# [TASK REQUIREMENTS]
Among the lines below, copy exactly those from the one with "### West Chester University" through the one with "Ithaca, New York, USA", counting both ends.

# [ENTRIES SHOWN]
■ ■ ■ ■ ■ ■ ■

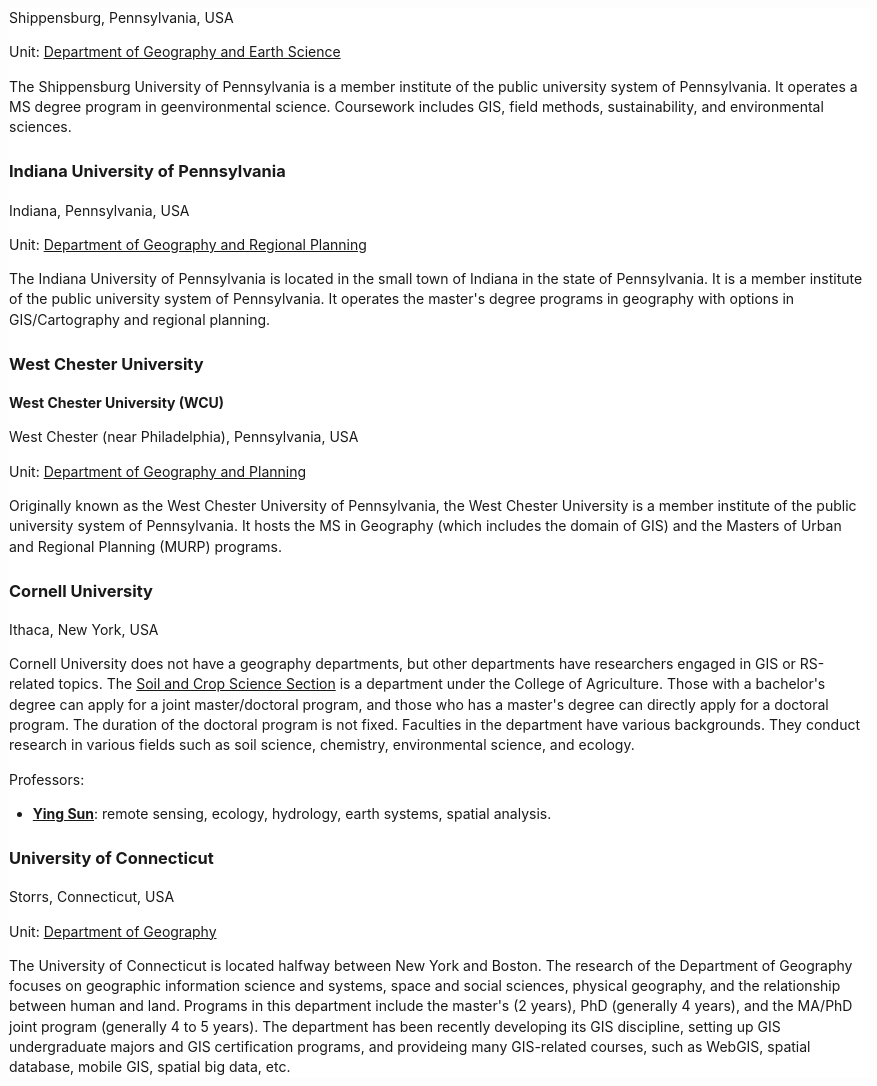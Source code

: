 Shippensburg, Pennsylvania, USA

Unit: [Department of Geography and Earth Science](http://www.ship.edu/Geo-ESS/)

The Shippensburg University of Pennsylvania is a member institute of the public university system of Pennsylvania. It operates a MS degree program in geenvironmental science. Coursework includes GIS, field methods, sustainability, and environmental sciences.

### Indiana University of Pennsylvania

Indiana, Pennsylvania, USA

Unit: [Department of Geography and Regional Planning](https://www.iup.edu/georegionalplan/grad/)

The Indiana University of Pennsylvania is located in the small town of Indiana in the state of Pennsylvania. It is a member institute of the public university system of Pennsylvania. It operates the master's degree programs in geography with options in GIS/Cartography and regional planning.

### West Chester University

**West Chester University (WCU)**

West Chester (near Philadelphia), Pennsylvania, USA

Unit: [Department of Geography and Planning](https://www.wcupa.edu/business-PublicManagement/geographyPlanning/default.aspx)

Originally known as the West Chester University of Pennsylvania, the West Chester University is a member institute of the public university system of Pennsylvania. It hosts the MS in Geography (which includes the domain of GIS) and the Masters of Urban and Regional Planning (MURP) programs.

### Cornell University

Ithaca, New York, USA

Cornell University does not have a geography departments, but other departments have researchers engaged in GIS or RS-related topics. The
[Soil and Crop Science Section](https://scs.cals.cornell.edu/) is a department under the College of Agriculture. Those with a bachelor's degree can apply for a joint master/doctoral program, and those who has a master's degree can directly apply for a doctoral program. The duration of the doctoral program is not fixed. Faculties in the department have various backgrounds. They conduct research in various fields such as soil science, chemistry, environmental science, and ecology.

Professors:
- **[Ying Sun](https://www.yingsun.info/)**: remote sensing, ecology, hydrology, earth systems, spatial analysis.

### University of Connecticut

Storrs, Connecticut, USA

Unit: [Department of Geography](https://geography.uconn.edu/)

The University of Connecticut is located halfway between New York and Boston. The  research of the Department of Geography focuses on geographic information science and systems, space and social sciences, physical geography, and the relationship between human and land. Programs in this department include the master's (2 years), PhD (generally 4 years), and the MA/PhD joint program (generally 4 to 5 years). The department has been recently developing its GIS discipline, setting up GIS undergraduate majors and GIS certification programs, and provideing many GIS-related courses, such as WebGIS, spatial database, mobile GIS, spatial big data, etc.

■ ■ ■ ■ ■ ■ ■

# [RESULT BELOW]
### West Chester University

**West Chester University (WCU)**

West Chester (near Philadelphia), Pennsylvania, USA

Unit: [Department of Geography and Planning](https://www.wcupa.edu/business-PublicManagement/geographyPlanning/default.aspx)

Originally known as the West Chester University of Pennsylvania, the West Chester University is a member institute of the public university system of Pennsylvania. It hosts the MS in Geography (which includes the domain of GIS) and the Masters of Urban and Regional Planning (MURP) programs.

### Cornell University

Ithaca, New York, USA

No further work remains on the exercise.